Action item:
Where the string "been" occurs in the material below, report the whole line.

Data:

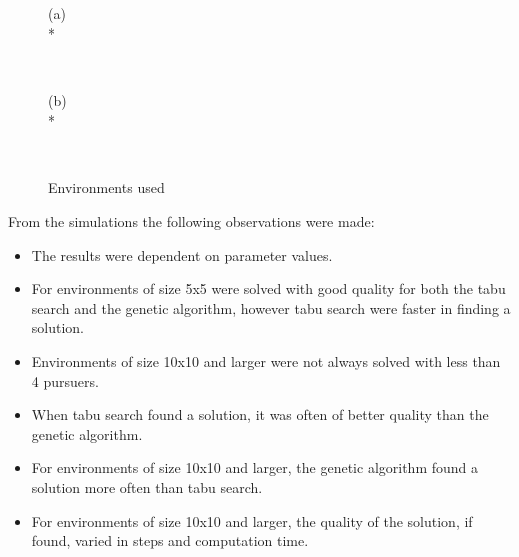 \begin{figure}[t!hb]
\begin{center}
(a)\\*
\begin{tabular}{| p{0.1cm} | p{0.1cm} | p{0.1cm} | p{0.1cm} | p{0.1cm} | p{0.1cm} | p{0.1cm} | p{0.1cm} | p{0.1cm} | p{0.1cm} | }
\hline
 
\hline
\end{tabular}
\hspace{0.5cm}
\begin{tabular}{| p{0.1cm} | p{0.1cm} | p{0.1cm} | p{0.1cm} | p{0.1cm} | p{0.1cm} | p{0.1cm} | p{0.1cm} | p{0.1cm} | p{0.1cm} | }
\hline
 
\hline
\end{tabular}
\end{center}
\vspace{0.05cm}
\begin{center}
(b)\\*
\begin{tabular}{| p{0.1cm} | p{0.1cm} | p{0.1cm} | p{0.1cm} | p{0.1cm} | p{0.1cm} | p{0.1cm} | p{0.1cm} | p{0.1cm} | p{0.1cm} | }
\hline
 
\hline
\end{tabular}
\hspace{0.5cm}
\begin{tabular}{| p{0.1cm} | p{0.1cm} | p{0.1cm} | p{0.1cm} | p{0.1cm} | p{0.1cm} | p{0.1cm} | p{0.1cm} | p{0.1cm} | p{0.1cm} | }
\hline
 
\hline
\end{tabular}
\end{center}
\caption{Environments used}
\label{Envs}
\end{figure}
\newpage From the simulations the following observations were made:
\begin{itemize}
\item{The results were dependent on parameter values.}
\item{For environments of size 5x5 were solved with good quality for both the tabu search and the genetic algorithm, however tabu search were faster in finding a solution.}
\item{Environments of size 10x10 and larger were not always solved with less than 4 pursuers.}
\item{When tabu search found a solution, it was often of better quality than the genetic algorithm.}
\item{For environments of size 10x10 and larger, the genetic algorithm found a solution more often than tabu search.}
\item{For environments of size 10x10 and larger, the quality of the solution, if found, varied in steps and computation time.}
\end{itemize}

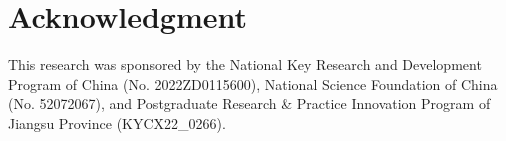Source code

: \documentclass[journal]{IEEEtran}
\begin{document}


\section*{Acknowledgment}

This research was sponsored by the National Key Research and Development Program of China (No. 2022ZD0115600),
National Science Foundation of China (No. 52072067), and Postgraduate Research \& Practice Innovation Program of Jiangsu Province (KYCX22\_0266).

% 
% 




\end{document}
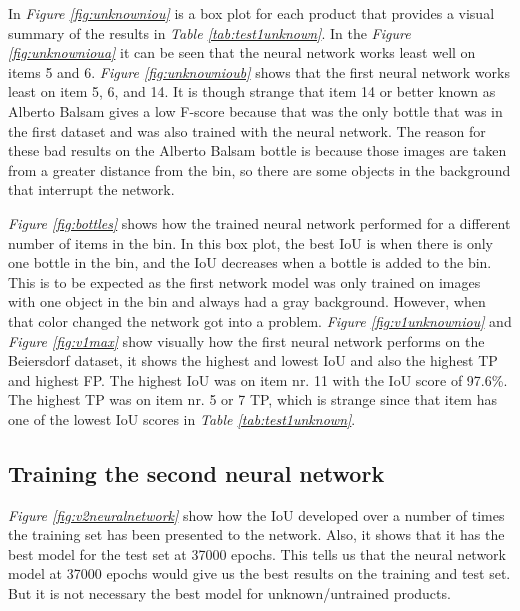 In \textit{Figure \ref{fig:unknowniou}} is a box plot for each product that provides a visual summary of the results in \textit{Table \ref{tab:test1unknown}}. In the \textit{Figure \ref{fig:unknownioua}} it can be seen that the neural network works least well on items 5 and 6. \textit{Figure \ref{fig:unknownioub}} shows that the first neural network works least on item 5, 6, and 14. It is though strange that item 14 or better known as Alberto Balsam gives a low F-score because that was the only bottle that was in the first dataset and was also trained with the neural network. The reason for these bad results on the Alberto Balsam bottle is because those images are taken from a greater distance from the bin, so there are some objects in the background that interrupt the network. 

\textit{Figure \ref{fig:bottles}} shows how the trained neural network performed for a different number of items in the bin. In this box plot, the best IoU is when there is only one bottle in the bin, and the IoU decreases when a bottle is added to the bin. This is to be expected as the first network model was only trained on images with one object in the bin and always had a gray background. However, when that color changed the network got into a problem.
\textit{Figure \ref{fig:v1unknowniou}} and \textit{Figure \ref{fig:v1max}} show visually how the first neural network performs on the Beiersdorf dataset, it shows the highest and lowest IoU and also the highest TP and highest FP. The highest IoU was on item nr. 11 with the IoU score of 97.6\%. The highest TP was on item nr. 5 or 7 TP, which is strange since that item has one of the lowest IoU scores in \textit{Table \ref{tab:test1unknown}}.

\subsection{Training the second neural network}
\textit{Figure \ref{fig:v2neuralnetwork}} show how the IoU developed over a number of times the training set has been presented to the network. Also, it shows that it has the best model for the test set at 37000 epochs. This tells us that the neural network model at 37000 epochs would give us the best results on the training and test set. But it is not necessary the best model for unknown/untrained products.


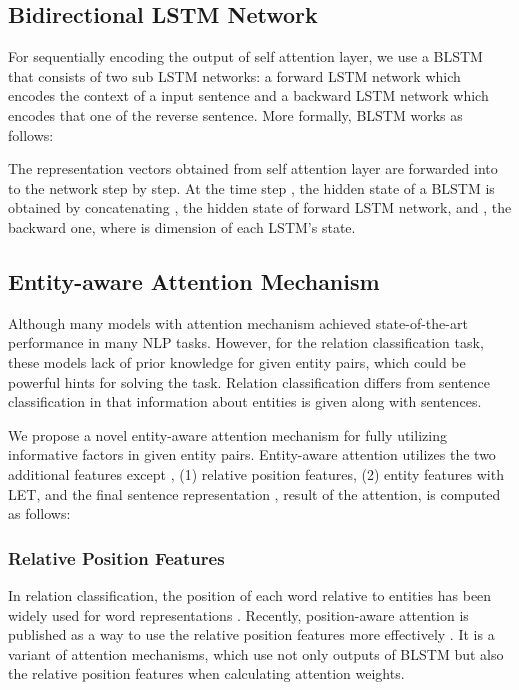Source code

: \documentclass[twoside,leqno,twocolumn]{article}
\begin{document}
\subsection{Bidirectional LSTM Network}
For sequentially encoding the output of self attention layer, we use a BLSTM \cite{graves2005framewise, graves2013speech} that consists of two sub LSTM networks: a forward LSTM network which encodes the context of a input sentence and a backward LSTM network which encodes that one of the reverse sentence.
More formally, BLSTM works as follows:



The representation vectors  obtained from self attention layer are forwarded into to the network step by step. At the time step , the hidden state  of a BLSTM is obtained by concatenating , the hidden state of forward LSTM network, and , the backward one, where  is dimension of each LSTM's state.



\subsection{Entity-aware Attention Mechanism}
Although many models with attention mechanism achieved state-of-the-art performance in many NLP tasks.
However, for the relation classification task, these models lack of prior knowledge for given entity pairs, which could be powerful hints for solving the task.
Relation classification differs from sentence classification in that information about entities is given along with sentences.

We propose a novel entity-aware attention mechanism for fully utilizing informative factors in given entity pairs. Entity-aware attention utilizes the two additional features except , (1) relative position features, (2) entity features with LET, and the final sentence representation , result of the attention, is computed as follows:






\subsubsection{Relative Position Features}
In relation classification, the position of each word relative to entities has been widely used for word representations \cite{zeng2014relation, nguyen2015relation, huang2016attention}.
Recently, position-aware attention is published as a way to use the relative position features more effectively \cite{zhang2017position}.
It is a variant of attention mechanisms, which use not only outputs of BLSTM but also the relative position features when calculating attention weights.
\end{document}
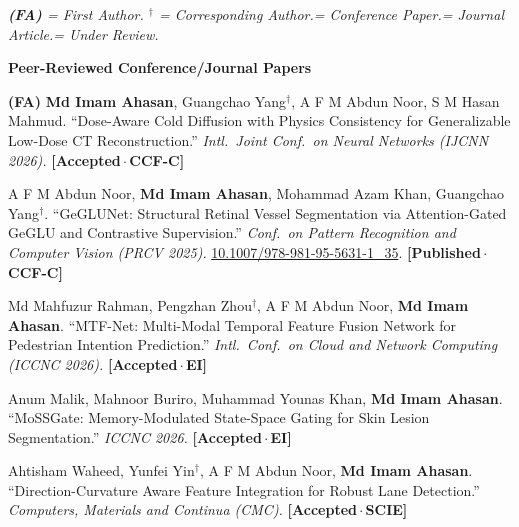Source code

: \documentclass[11pt,a4paper]{article}
\newcommand{\pubsub}[1]{\vspace{4pt}\textbf{#1}\vspace{1pt}}
\begin{document}
{\small\color{SoftGray}\textit{%
  \textbf{(FA)} = First Author.\enspace
  ${}^\dagger$ = Corresponding Author.\enspace
  [C] = Conference Paper.\enspace
  [J] = Journal Article.\enspace
  [R] = Under Review.\enspace
}}

\pubsub{Peer-Reviewed Conference/Journal Papers}

\begin{description}[leftmargin=3.0em, labelwidth=2.6em, labelsep=0.4em,
                    itemsep=5pt, topsep=2pt, parsep=0pt]

\item[{\textbf{[C1]}}] \textbf{(FA)} \textbf{Md Imam Ahasan}, Guangchao Yang$^\dagger$,
  A F M Abdun Noor, S M Hasan Mahmud.
  ``Dose-Aware Cold Diffusion with Physics Consistency for Generalizable Low-Dose CT
  Reconstruction.'' \textit{Intl.\ Joint Conf.\ on Neural Networks (IJCNN 2026).}
  \textbf{[Accepted\,$\cdot$\,CCF-C]}

\item[{\textbf{[C2]}}] A F M Abdun Noor, \textbf{Md Imam Ahasan},
  Mohammad Azam Khan, Guangchao Yang$^\dagger$.
  ``GeGLUNet: Structural Retinal Vessel Segmentation via Attention-Gated GeGLU and
  Contrastive Supervision.'' \textit{Conf.\ on Pattern Recognition and Computer Vision
  (PRCV 2025).}
  \href{https://doi.org/10.1007/978-981-95-5631-1_35}%
       {\small 10.1007/978-981-95-5631-1\_35}.
  \textbf{[Published\,$\cdot$\,CCF-C]}

\item[{\textbf{[C3]}}] Md Mahfuzur Rahman, Pengzhan Zhou$^\dagger$,
  A F M Abdun Noor, \textbf{Md Imam Ahasan}.
  ``MTF-Net: Multi-Modal Temporal Feature Fusion Network for Pedestrian Intention
  Prediction.'' \textit{Intl.\ Conf.\ on Cloud and Network Computing (ICCNC 2026).}
  \textbf{[Accepted\,$\cdot$\,EI]}

\item[{\textbf{[C4]}}] Anum Malik, Mahnoor Buriro, Muhammad Younas Khan,
  \textbf{Md Imam Ahasan}.
  ``MoSSGate: Memory-Modulated State-Space Gating for Skin Lesion Segmentation.''
  \textit{ICCNC 2026.} \textbf{[Accepted\,$\cdot$\,EI]}

\item[{\textbf{[J1]}}] Ahtisham Waheed, Yunfei Yin$^\dagger$,
  A F M Abdun Noor, \textbf{Md Imam Ahasan}.
  ``Direction-Curvature Aware Feature Integration for Robust Lane Detection.''
  \textit{Computers, Materials and Continua (CMC).} \textbf{[Accepted\,$\cdot$\,SCIE]}

\end{description}
\end{document}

Solution to the problem:
\textit{Figure \ref{fig:v2neuralnetwork}} show how the IoU developed over a number of times the training set has been presented to the network. Also, it shows that it has the best model for the test set at 37000 epochs. This tells us that the neural network model at 37000 epochs would give us the best results on the training and test set. But it is not necessary the best model for unknown/untrained products.
In relation classification, the position of each word relative to entities has been widely used for word representations \cite{zeng2014relation, nguyen2015relation, huang2016attention}.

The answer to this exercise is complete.